The long-term research field of our scientific group is the modification of polymer surfaces, i.e. preparation of chemically active groups or species (e.g. radicals, conjugated double bonds, oxygen containing and other functional groups) on the polymer surface with the aim to increase the polymer surface "attractivity" for applications in tissue engineering and electronics [15].

There are several techniques, such as plasma discharge or irradiation with UV-light or ions, for modification of polymer surface [6, 7]. A common feature of all these approaches is a degradation of the polymer macromolecule chains and often an increase in the nanoscale surface roughness. In our preliminary experiment, the polyethylene surface morfology was modified by Ar plasma discharge and subsequent etching of short molecular polymer fragments in water [6]. Another important phenomenon is a formation of free radicals and their subsequent reaction with oxygen from the ambient atmosphere. The newly formed oxygen-containing chemical functional groups render the material surface more wettable and increased wettability may facilitate the adsorption, e.g. cell adhesion receptors [7, 8]. Another interesting property of radiation-modified polymers is the formation of conjugated double bonds between carbon atoms and increased electrical conductivity of the material which may support their colonization with living cells higher or adhesion of subsequently deposited metals [9, 10].

The non-toxicity of gold is related to its well-known stability, non-reactivity and bioinertness. In addition, the gold can easily react with thiol (-SH) derivates giving Au-S bond formation. So that gold nanoparticles can be attached to the radicals, created on the polymer surface by plasma discharge or irradiation with UV-light or ions, by chemical reactions via -SH group [912].

In this work, the surface of the polyethyleneterephthalate (PET) was modified by plasma discharge and subsequently grafted with dithiol to introduce -SH groups. Dithiol is expected to be fixed via one of -SH groups to radicals created by the preceding plasma treatment on the polymer surface. The other "free" -SH group is alloved to interact with gold nanoparticle. The main goal of this study is to examine the effect of the plasma treatment and dithiol grafting on the binding of the gold nanoparticles to the polymer surface. Surface properties of the plasma-modified PET are studied by different experimental techniques: X-ray photoelectron spectroscopy (XPS), Fourier transform infrared spectroscopy (FTIR), electrokinetic analysis were used for the characterization of surface chemistry of the modified polymer and atomic force microscopy (AFM) for the study of surface morphology and roughness of treated polymers and "vizualization" of Au nanoparticles.


Materials and polymer modification

The present experiments were performed on biaxially oriented PET (density 1.3 g cm-3, 50-μm foil, Goodfellow Ltd., Huntingdon, UK).
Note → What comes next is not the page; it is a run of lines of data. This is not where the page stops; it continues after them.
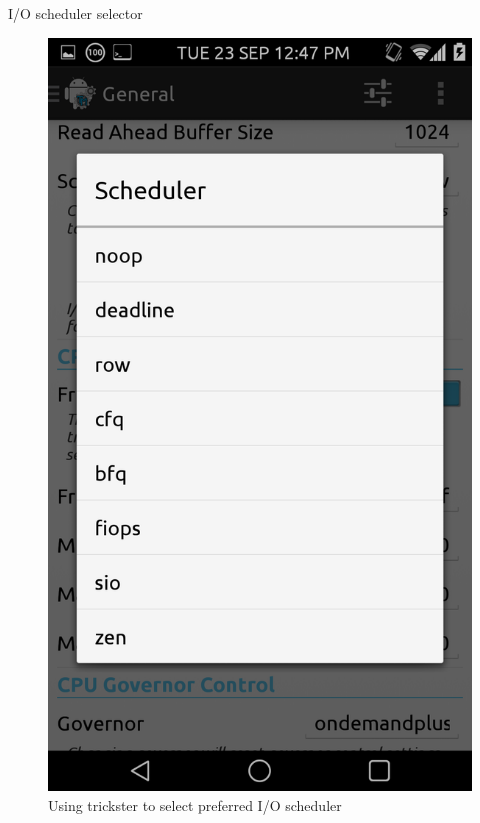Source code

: \documentclass{beamer}
\begin{document}
  
    \begin{frame}{I/O scheduler selector}
   \begin{figure}
   \includegraphics[scale=.1]{scheduler} 
   \caption {\tiny{Using trickster to select preferred I/O scheduler}}
   \end{figure}
     
    \end{frame}
\end{document}
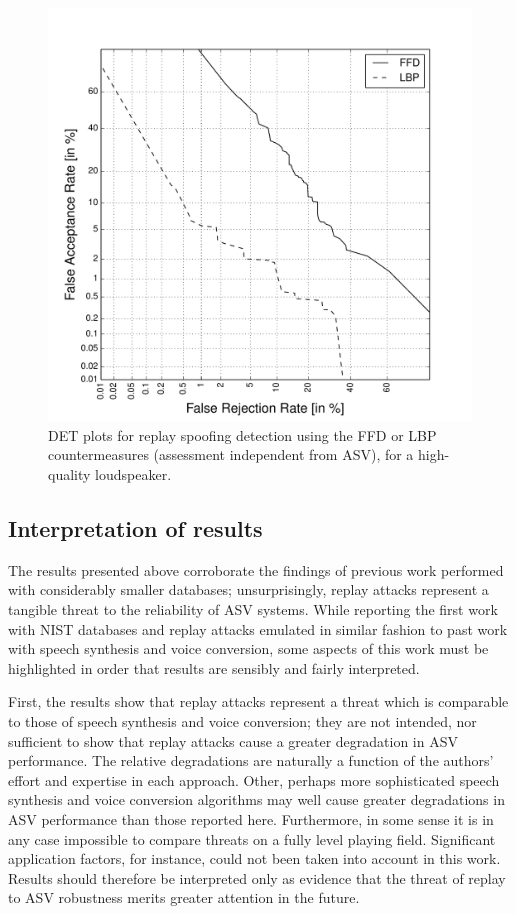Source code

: \begin{figure}
	\centering
\includegraphics[width=1\linewidth]{Figs/DET_CM.pdf}
	\caption{DET plots for replay spoofing detection using the FFD or LBP countermeasures (assessment independent from ASV), for a high-quality loudspeaker.}
	\label{fig::DETs_CM}
\end{figure}



\subsection{Interpretation of results}

The results presented above corroborate the findings of previous work performed with considerably smaller databases; unsurprisingly, replay attacks represent a tangible threat to the reliability of ASV systems.  While reporting the first work with NIST databases and replay attacks emulated in similar fashion to past work with speech synthesis and voice conversion, some aspects of this work must be highlighted in order that results are sensibly and fairly interpreted.

First, the results show that replay attacks represent a threat which is comparable to those of speech synthesis and voice conversion; they are not intended, nor sufficient to show that replay attacks cause a greater degradation in ASV performance.  The relative degradations are naturally a function of the authors' effort and expertise in each approach.  Other, perhaps more sophisticated speech synthesis and voice conversion algorithms may well cause greater degradations in ASV performance than those reported here.  Furthermore, in some sense it is in any case impossible to compare threats on a fully level playing field.  Significant application factors, for instance, could not been taken into account in this work.  Results should therefore be interpreted only as evidence that the threat of replay to ASV robustness merits greater attention in the future.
PET was modified by Ar plasma in Balzers SCD 050 (Balzers Union AG, Darmstadt, Germany) at room temperature and under the following conditions: gas purity was 99.997%, flow rate 0.3 l s-1, pressure 10 Pa, electrode distance 50 mm, its area 48 cm2, chamber volume approximately 1, 000 cm3, plasma volume 240 cm3, discharge power 8.3 W, treatment time 180 s.

Immediately after the plasma treatment the samples were inserted into methanol solution of (1) 1, 2-ethanedithiol (ED) and (ii) 4, 4'-biphenyldithiol (BFD) (Figure 1A, 5.10-3 mol l-1) for 2 h. In a control experiment, the etching of the polymer surface by methanol was also examined during 2-h exposure. Then the modified PET samples were immersed for 2 h into freshly prepared colloidal solution of Au nanoparticles (see Figure 1B), about 45 to 50 nm in diameter (citrate reduction preparation [13, 14]). Finally, the samples were immersed in distilled water and dried with N2 flow.

Figure 1
figure 1

Molecular structure and TEM images. Molecular structure of (i) ethanedithiol (ED) and (ii) biphenyldithiol (BFD) (A); TEM images of Au nanoparticles from Transmission Electron Microscope (B). For structural characterization we used TEM (JEOL JEM-1010, Peabody, MA, USA) operated at 80 kV.

Diagnostic techniques

Properties of the PET samples-pristine or modified by the plasma treatment, by the etching and grafting with dithiol and Au nanoparticles were studied using various methods.

The changes of chemical structure were examined by FTIR on Bruker ISF 66/V spectrometer equipped with an Hyperion microscope with ATR (Ge) objective. The difference FTIR spectra, which are presented, were calculated as a difference of FTIR spectra measured on sample of PET plasma treated + etched in methanol and (1) plasma treated and grafted in solution of bihenyldithiol or (2) plasma treated + grafted in solution of biphenyldithiol + Au nanoparticles.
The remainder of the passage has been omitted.